The receiver is based on analog low IF architecture which includes four fully differential cascode LNA for quad band operations. Channel filters and PGA is also integrated. The I/Q demodulator is implemented based on analog complex mixer

Performance:

The design is implemented on 0.35μm BiCMOS process with cut off frequency of 29 GHz. The test result demonstrates that noise figure is below 5.50. The receiver sensitivity achieves -78 dBm. It was also demonstrated that dynamic range of the receiver is 110 dB.

b) A Single-chip Quad band Direct Conversion GSM/GPRS RF Transceiver.

This is one chip direct conversion transceiver. A monolithic IC integrates all the active RF functions of a quad GSM receiver except for the PA. A direct conversion receiver and an up conversion loop transmitter use a fractional-N PLL and fully integrated transmit and UHF VCOs.

In transmitter, no saw filter or external VCOs is needed and digitally calibrated VCO tuning permits quad band operation. Complete LO integration means the only RF signals are receiver inputs and transmitter outputs. This reduces RF bond wire coupling.

Performance:

Noise figure of receiver is 3.1 dB for GSM, 3.6 dB for DCS, 4.1 dB for PCS. Minimum achievable sensitivity is -109 dBm in GSM, -107 in DCS/PCS. UHF VCO and Fractional synthesizer gives a wide tuning range is 1200MHz to 1700MHz. UHF lock time is 175µsec.

Fig.16: Block diagram

Ref: ISSCC 2002 / SESSION 14 / CELLULAR RF WIRELESS /14.2

c) The First Fully Integrated Quad-band GSM / GPRS Receiver in a 90 nm Digital CMOS process.

The receiver is a single chip GSM/GPRS transceiver that incorporates full integration of quad band receiver, transmitter, memory and power management unit. The architecture uses Nyquist rate direct RF sampling in the receiver and an all digital phase locked loop for generating the local oscillator.

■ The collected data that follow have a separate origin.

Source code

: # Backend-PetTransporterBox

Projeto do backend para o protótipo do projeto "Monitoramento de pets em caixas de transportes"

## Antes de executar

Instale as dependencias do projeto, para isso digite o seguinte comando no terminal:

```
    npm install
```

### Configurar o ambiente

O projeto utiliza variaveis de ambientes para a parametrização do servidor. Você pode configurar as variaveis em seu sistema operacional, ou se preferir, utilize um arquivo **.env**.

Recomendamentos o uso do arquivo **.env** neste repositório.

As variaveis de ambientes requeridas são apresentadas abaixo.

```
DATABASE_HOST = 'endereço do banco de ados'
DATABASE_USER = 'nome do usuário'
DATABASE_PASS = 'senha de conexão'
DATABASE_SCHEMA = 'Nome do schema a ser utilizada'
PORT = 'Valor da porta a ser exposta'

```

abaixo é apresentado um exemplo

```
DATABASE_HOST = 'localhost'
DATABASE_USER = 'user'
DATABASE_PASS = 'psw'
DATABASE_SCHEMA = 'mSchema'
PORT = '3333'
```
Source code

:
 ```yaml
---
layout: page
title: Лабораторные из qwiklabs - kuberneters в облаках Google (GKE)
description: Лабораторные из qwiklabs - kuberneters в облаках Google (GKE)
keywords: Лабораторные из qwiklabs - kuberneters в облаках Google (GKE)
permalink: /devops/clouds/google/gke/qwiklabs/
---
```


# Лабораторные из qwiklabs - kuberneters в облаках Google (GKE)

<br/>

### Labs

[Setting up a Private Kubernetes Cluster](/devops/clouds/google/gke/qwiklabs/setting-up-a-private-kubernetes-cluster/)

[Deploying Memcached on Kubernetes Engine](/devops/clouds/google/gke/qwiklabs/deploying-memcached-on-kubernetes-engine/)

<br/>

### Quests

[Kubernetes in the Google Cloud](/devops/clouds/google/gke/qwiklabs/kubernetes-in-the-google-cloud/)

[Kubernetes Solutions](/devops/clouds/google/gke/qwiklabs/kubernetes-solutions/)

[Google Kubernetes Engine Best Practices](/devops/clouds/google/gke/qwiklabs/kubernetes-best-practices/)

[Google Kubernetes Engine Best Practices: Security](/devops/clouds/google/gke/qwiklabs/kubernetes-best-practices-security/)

A feedback loop is provided to the mixer output and can be used to cancel DC offset as well to check the linearity of the receiver chain. This test chip does not integrated the digital base band processor, however an ARM7 subsystem is integrated to study noise coupling impacts of deep submicron integration.

Fig.17: First Single chip GSM Transceiver.

Ref: IEEE Journal of solid state circuits, Vol. 41 No. 48 Aug. 2006.

Performance:

The sensitivity of the receiver is -110 dBm. The maximum current consumption reported is 60 mA with supply voltage 1.4 V. Receiver gives an IIP2 of 46 dBm and IIP3 of -25 dBm at the noise figure of 2 dB. IIP3 is improved by 5 dBm in second feedback loop. Using the I/Q mismatch circuit image rejection ratio is improved from 40 dB to 55 dB.

d) A Single Chip Direct Conversion CMOS Transceiver for Quad-band.

A multi-standard, multi-band RF transceiver that meets various mobile standard requirements is designed for quad band operation. Direct conversion type receiver provides the highest integration for a multi-standard multi-band transceiver. However direct conversion produces DC offset that will damage narrowband GSM signal. In Up conversion the signal is converted from analog baseband to RF. A local oscillator is designed to generate a carrier frequency. Direct modulation is used in the architecture for GSM, EDGE and WLAN. Delta sigma frequency synthesizer is used for further improvements.

Fig.18: Block diagram of Transceiver IC

Ref: 2004 IEEE Radio Frequency Integrated Circuit Symposium.

Performance:

Voltage controlled oscillator frequency is 3.4 GHz to 3.9 GHz. The gain of transceiver achieved is 95 dB. The designed low noise amplifier consumes 18 mW. The value of IIP2 reported is 45 dBm. Phase error achieved is less than 10.

Section VII (Concluding remarks)

In this paper, we present the comparative performance evolution of reported multi-standard receiver. The paper begins with introduction and basics of radio receiver and describes various transceiver architectures reported. The present state of wireless receiver uses a direct conversion low IF or zero IF architecture. The survey begins with single mode transceiver to the latest quad band SoC design. The operation of the transceiver in multi-band is easy for the design than multi-standard. The issue of the RF isolation is critical in case of multi-standard. In the advent of software defined radio and zero IF architecture the multi-band, multi-standard design of transceiver will be simple in operation and more useful to support reconfigurability of the receiver.